Pourtant, bien que ces considérations reflètent des difficultés bien réelles, celles-ci ne sont pas forcément insurmontables. A un niveau plus fondamental, la question est de savoir si et comment l’octroi d’une reconnaissance d’Etat à ces communautés religieuses peut avoir un impact sur les intérêts centraux de l’Etat. Les politiques et les pratiques de l’Etat existantes ont eu des effets négatifs sur la stabilité sociale de la Chine, constamment identifiée par l’Etat comme un de ses principaux objectifs.

Bien que le judaïsme, les chrétiens russes orthodoxes, l’adventisme, la religion bahaï, et le mormonisme ne soient pas des forces sociales majeures en Chine aujourd’hui en termes de taille ou d’influence, ignorer constamment leurs besoins légitimes ne favorisera certainement pas leur attachement à l’Etat. Et l’Etat n’a certainement pas besoin de groupes mécontents ou marginalisés.

Cependant, comme évoqué dans la dernière partie de cette analyse, accorder la reconnaissance à ces religions et à ces groupes nécessite très probablement des changements significatifs dans la politique de l’Etat, ses pratiques et ses structures.

Il serait peut-être plus difficile encore pour les autorités chinoises de permettre à des églises protestantes locales indépendantes ou à des mosquées ou aux églises catholiques qui reconnaissent l’autorité du pape, d’obtenir un statut légal. Il aurait même été plus difficile encore d’autoriser des communautés religieuses à pratiquer ouvertement sans aucune sorte de statut légal, comme ils en ont pourtant le droit selon les engagements internationaux de la Chine en matière de protection des droits de l’homme.

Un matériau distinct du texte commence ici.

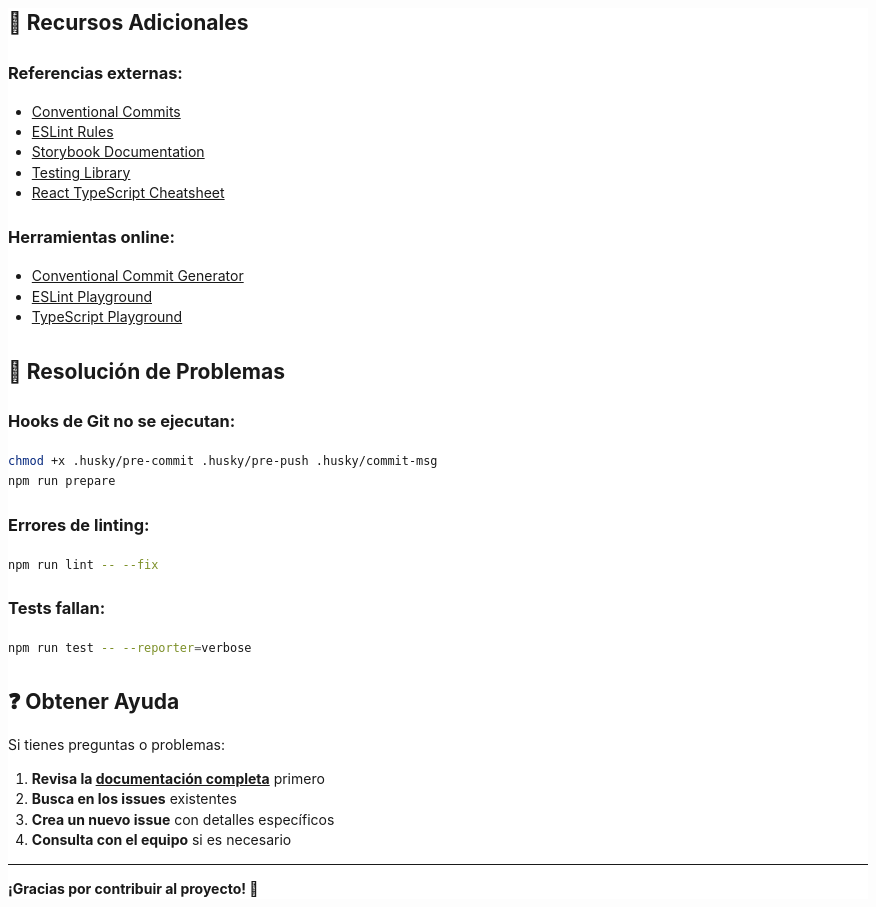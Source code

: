 ## 📖 Recursos Adicionales

### Referencias externas:
- [Conventional Commits](https://www.conventionalcommits.org/)
- [ESLint Rules](https://eslint.org/docs/rules/)
- [Storybook Documentation](https://storybook.js.org/docs/)
- [Testing Library](https://testing-library.com/docs/)
- [React TypeScript Cheatsheet](https://react-typescript-cheatsheet.netlify.app/)

### Herramientas online:
- [Conventional Commit Generator](https://www.conventionalcommits.org/en/v1.0.0/)
- [ESLint Playground](https://eslint.org/play/)
- [TypeScript Playground](https://www.typescriptlang.org/play)

## 🚨 Resolución de Problemas

### Hooks de Git no se ejecutan:
```bash
chmod +x .husky/pre-commit .husky/pre-push .husky/commit-msg
npm run prepare
```

### Errores de linting:
```bash
npm run lint -- --fix
```

### Tests fallan:
```bash
npm run test -- --reporter=verbose
```

## ❓ Obtener Ayuda

Si tienes preguntas o problemas:

1. **Revisa la [documentación completa](./docs/)** primero
2. **Busca en los issues** existentes
3. **Crea un nuevo issue** con detalles específicos
4. **Consulta con el equipo** si es necesario

---

**¡Gracias por contribuir al proyecto! 🚀**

D’éminents experts chinois, des agents du gouvernement et même de hauts responsables politiques à la retraite ont, au fil des années, reconnu les déficiences des politiques et des pratiques actuelles de l’Etat. Cependant, la difficulté de parvenir à un consensus suffisant, interne au Parti, sur les réformes institutionnelles, rend plus vraisemblable le fait que l’Etat évitera de prendre toute décision sur cette question de reconnaissance de nouveaux groupes religieux, tant les effets à long terme peuvent être pernicieux.

En attendant, pour les religions et les groupes religieux en question, une profonde réflexion est nécessaire pour déterminer si l’établissement de liens officiels avec l’Etat est vraiment bénéfique pour eux. Bien que la reconnaissance de l’Etat leur permettrait de participer à des activités religieuses régulières dans des lieux permanents, ils perdraient ainsi de leur mobilité et de leur dynamisme, pris au piège par la machinerie bureaucratique de l’Etat en étant représentés par des organisations religieuses reconnues par l’Etat et par la pratique du culte dans des lieux bien spécifiés.

Plus important même, une fois obtenu un statut légal, ils pourraient ne pas avoir la capacité à résister à la bureaucratisation et la politisation de leurs célébrations. Ces considérations et d’autres ne sont certainement pas des raisons mineurs de préoccupation pour toutes les communautés religieuses intéressées à sécuriser leur existence et à promouvoir leur croissance dans la Chine d’aujourd’hui.